In this manner, the system can generate an image on the fly that can have multiple features of an object in focus, while those features are at different down range distances

Focus stacking was briefly introduced with reference to Fig. 5. In Fig. 15 an example workflow for focus staking used in generating a synthetic image with enhanced depth of field is shown. For ease of explanation, focus stacking is described with respect to a system acquiring data as shown in Fig. 8, however it has applicability for a tilted detector that provides an oblique cross section. In the discussion that follows, a layer, as discussed previously, relates to what the image acquisition unit is imaging at a particular down range distance of an object over a depth of focus at that down range distance. Here, because the explanation relates to a non-tilted detector the layer is at the same down range distance within the object, but as discussed this focus stacking process equally applies to a tilted detector and oblique cross section over which data is acquired. Therefore, the image of layer n is acquired. Firstly, the amount of energy of the input image, acquired at z-position n, is determined. The amount of energy is determined by applying a high-pass filter (i.e. a Laplacian filter), followed by a smoothing operation (to reduce the amount of noise). Secondly, this calculated amount of energy of layer n is compared with the energy of layer < (n-1). For every individual pixel, it is determined if the current layer (i.e. image data of layer n), or the combined result (i.e. combined image data of layer < (n-1) - the working image as discussed previously) should be used; the result of this is the "Layer selection" of Fig. 15. Thirdly, two buffers have to be stored, namely the combined image data (i.e. image data of layer < n) and the combined energy data (i.e. of layer < n). Then, the next layer can be scanned, and the process repeats, until the last layer has been acquired and processed. It is to be noted that layer selection (i.e. which part you select from which layer) is used to combine the information from the image data of layer n and the image data of combined image < (n-1), as well as for the energy.

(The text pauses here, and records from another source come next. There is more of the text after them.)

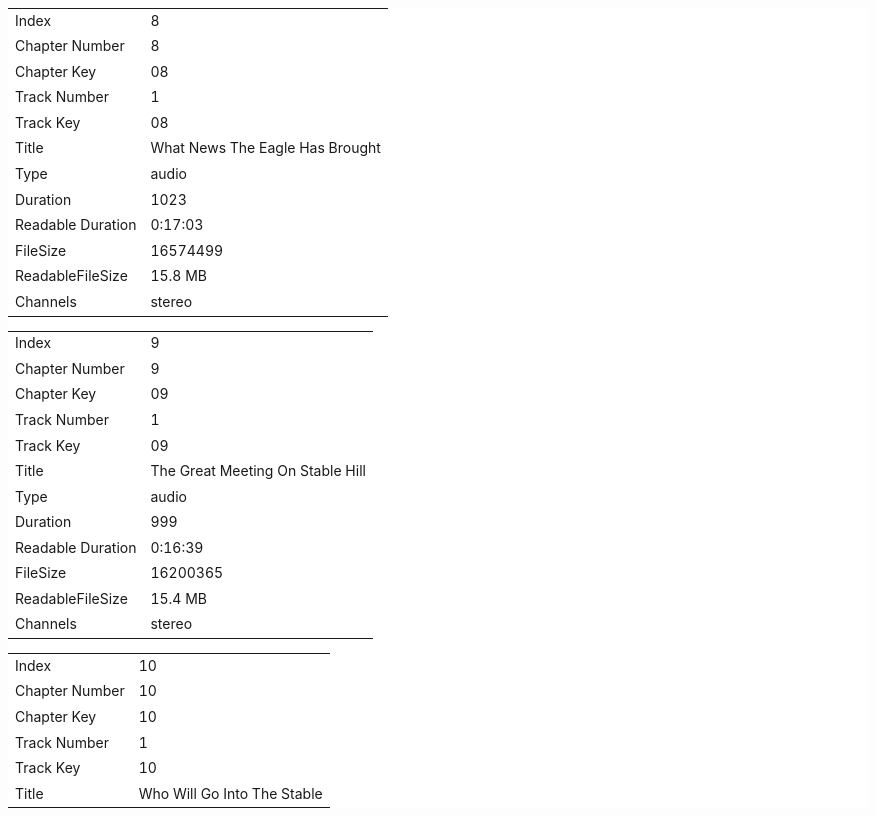 |  |  |
| - | - |
| Index | 8 |
| Chapter Number | 8 |
| Chapter Key | 08 |
| Track Number | 1 |
| Track Key | 08 |
| Title | What News The Eagle Has Brought |
| Type | audio |
| Duration | 1023 |
| Readable Duration | 0:17:03 |
| FileSize | 16574499 |
| ReadableFileSize | 15.8 MB |
| Channels | stereo |

|  |  |
| - | - |
| Index | 9 |
| Chapter Number | 9 |
| Chapter Key | 09 |
| Track Number | 1 |
| Track Key | 09 |
| Title | The Great Meeting On Stable Hill |
| Type | audio |
| Duration | 999 |
| Readable Duration | 0:16:39 |
| FileSize | 16200365 |
| ReadableFileSize | 15.4 MB |
| Channels | stereo |

|  |  |
| - | - |
| Index | 10 |
| Chapter Number | 10 |
| Chapter Key | 10 |
| Track Number | 1 |
| Track Key | 10 |
| Title | Who Will Go Into The Stable |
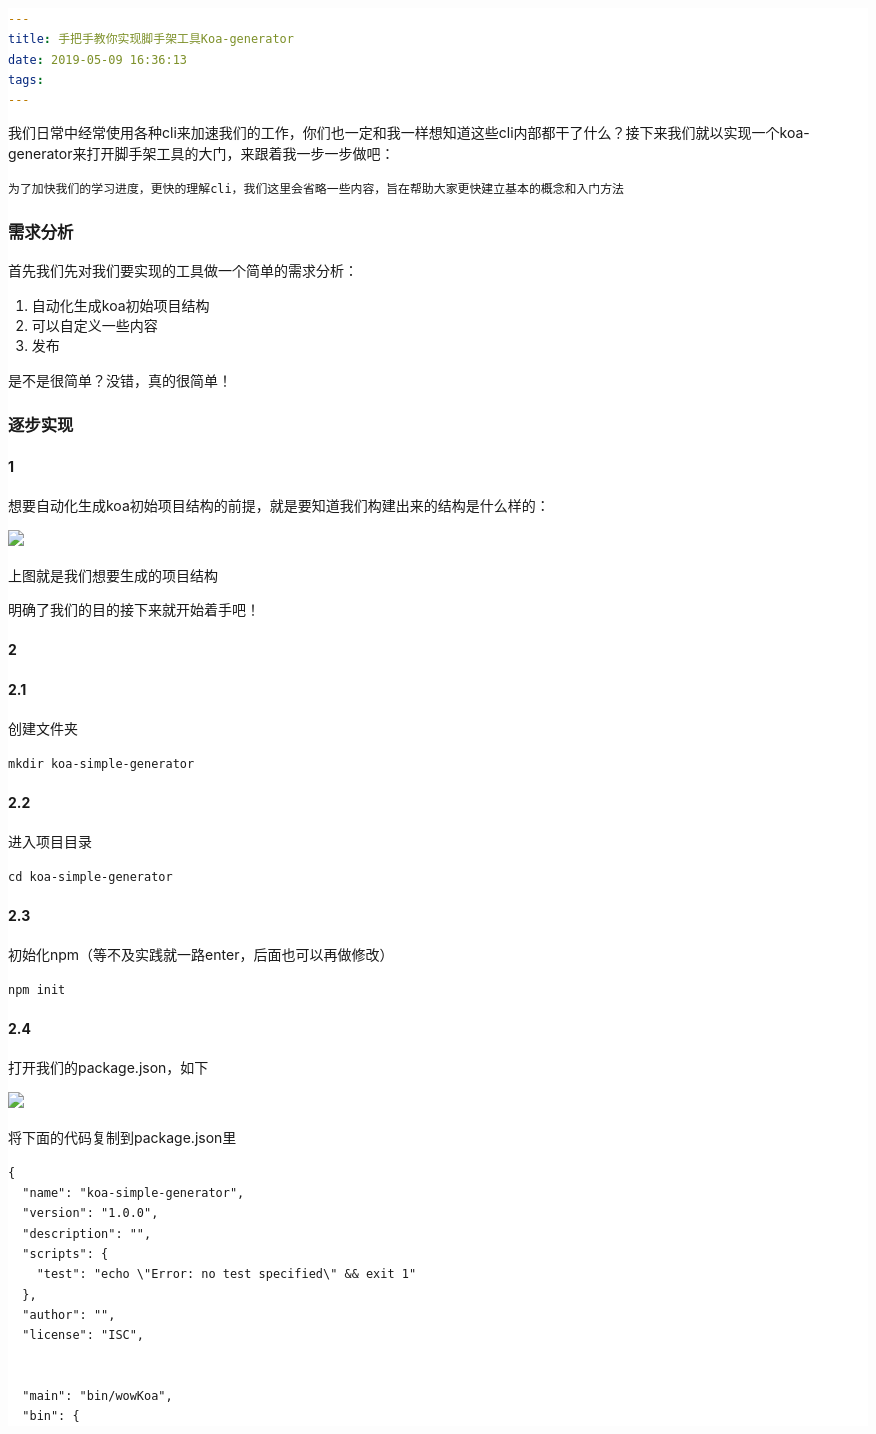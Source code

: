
 ```yaml
---
title: 手把手教你实现脚手架工具Koa-generator
date: 2019-05-09 16:36:13
tags:
---
```

我们日常中经常使用各种cli来加速我们的工作，你们也一定和我一样想知道这些cli内部都干了什么？接下来我们就以实现一个koa-generator来打开脚手架工具的大门，来跟着我一步一步做吧：

`为了加快我们的学习进度，更快的理解cli，我们这里会省略一些内容，旨在帮助大家更快建立基本的概念和入门方法`
### 需求分析
首先我们先对我们要实现的工具做一个简单的需求分析：
1. 自动化生成koa初始项目结构
2. 可以自定义一些内容
3. 发布

是不是很简单？没错，真的很简单！

### 逐步实现
#### 1
想要自动化生成koa初始项目结构的前提，就是要知道我们构建出来的结构是什么样的：

![](https://user-gold-cdn.xitu.io/2019/5/9/16a9b4ab026e0644?w=299&h=371&f=png&s=17255)

上图就是我们想要生成的项目结构

明确了我们的目的接下来就开始着手吧！

#### 2
#### 2.1 
创建文件夹
```
mkdir koa-simple-generator
```
#### 2.2 
进入项目目录
```
cd koa-simple-generator
```
#### 2.3 
初始化npm（等不及实践就一路enter，后面也可以再做修改）
```
npm init
```
#### 2.4 
打开我们的package.json，如下

![](https://user-gold-cdn.xitu.io/2019/5/9/16a9b511c3717d41?w=498&h=235&f=png&s=14605)

将下面的代码复制到package.json里
```
{
  "name": "koa-simple-generator",
  "version": "1.0.0",
  "description": "",
  "scripts": {
    "test": "echo \"Error: no test specified\" && exit 1"
  },
  "author": "",
  "license": "ISC",


  "main": "bin/wowKoa",
  "bin": {
```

Therefore, in an example a tilted sensor is combined with focus stacking, in streaming mode. Then, it is no longer needed to store the intermediate results completely (i.e. image data of layer < (n-1) and energy of layer < (n-1)), but only a limited history of the image and energy data is needed, determined by the footprint of the used image filters (i.e. high-pass filter and smoothing filter). Each time a new (slanted) image is acquired by the slanted sensor, the energy per row (i.e. per z-position) of this image is determined; the slanted image, as discussed previously, is in a plane in Y (rows of the image) and X'/Z (columns of the image ). These energy values are compared with the previous acquisitions. The

comparison is performed for matching (x',y) positions, in other words at a local level (enough pixels for which the above energy analysis can be applied) and not for the whole line image as one image. If more focus energy is found, the image data is updated. Once all z-positions of a (x',y) position have been evaluated, the (combined - "working") image data can be transferred. This removes the need to store tens of GBs of intermediate results, while the final result (i.e. the enhanced depth of focus layer) is (still) available directly after scanning the last part of the object.

Alternatives

In the above process, for every pixel the optimal image layer is determined by the amount of energy (i.e. a high -pass filter). A possible implementation is that the different colour channels are merged (i.e. using a RGB2Y operation), before determining the high frequency information. As an alternative, information (i.e. from an external source or determined by image analysis) can be used to focus more on a specific colour. This can even be combined with an extra colour separation step or colour deconvolution step. Then, the optimal layer can locally be determined by the amount of energy using one (or multiple) specific colour (e.g. focussing on a particular colour in the image). Furthermore, adding a colour separation step can result in the use of different 2D smoothing kernels. For example, features of an object can have varying sizes with those which contain much smaller details benefits from smaller smoothing kernels (σ < 2).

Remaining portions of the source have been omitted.